======== DATA SUPPLIED

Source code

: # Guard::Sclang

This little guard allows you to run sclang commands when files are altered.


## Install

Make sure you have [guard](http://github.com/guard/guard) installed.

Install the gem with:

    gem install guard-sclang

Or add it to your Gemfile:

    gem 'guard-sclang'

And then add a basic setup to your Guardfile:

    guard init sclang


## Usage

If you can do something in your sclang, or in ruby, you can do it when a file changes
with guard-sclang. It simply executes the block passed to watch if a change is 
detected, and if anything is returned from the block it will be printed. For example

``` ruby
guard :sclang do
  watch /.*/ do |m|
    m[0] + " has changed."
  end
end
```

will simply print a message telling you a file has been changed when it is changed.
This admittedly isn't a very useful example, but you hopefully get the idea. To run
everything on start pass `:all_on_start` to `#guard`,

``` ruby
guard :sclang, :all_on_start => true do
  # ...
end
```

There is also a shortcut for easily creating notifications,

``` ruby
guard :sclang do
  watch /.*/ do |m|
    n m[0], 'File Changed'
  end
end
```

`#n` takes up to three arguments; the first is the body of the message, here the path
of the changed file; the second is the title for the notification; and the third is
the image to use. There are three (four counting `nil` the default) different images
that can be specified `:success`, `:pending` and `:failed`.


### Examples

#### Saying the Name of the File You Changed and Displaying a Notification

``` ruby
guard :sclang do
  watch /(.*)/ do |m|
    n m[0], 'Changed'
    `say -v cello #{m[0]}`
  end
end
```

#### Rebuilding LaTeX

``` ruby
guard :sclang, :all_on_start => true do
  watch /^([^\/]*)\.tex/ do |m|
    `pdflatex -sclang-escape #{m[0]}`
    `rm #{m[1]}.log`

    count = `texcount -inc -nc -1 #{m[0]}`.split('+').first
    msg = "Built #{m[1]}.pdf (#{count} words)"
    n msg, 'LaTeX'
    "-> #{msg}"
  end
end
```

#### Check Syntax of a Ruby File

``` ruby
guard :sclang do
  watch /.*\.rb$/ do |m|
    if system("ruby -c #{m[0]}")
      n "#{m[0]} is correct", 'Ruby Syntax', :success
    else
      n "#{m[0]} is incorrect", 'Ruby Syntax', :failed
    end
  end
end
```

================

• EXERCISE DIRECTIONS:
Where a line of the records includes "This", copy it.

• WRITTEN REPLY:
This little guard allows you to run sclang commands when files are altered.
This admittedly isn't a very useful example, but you hopefully get the idea. To run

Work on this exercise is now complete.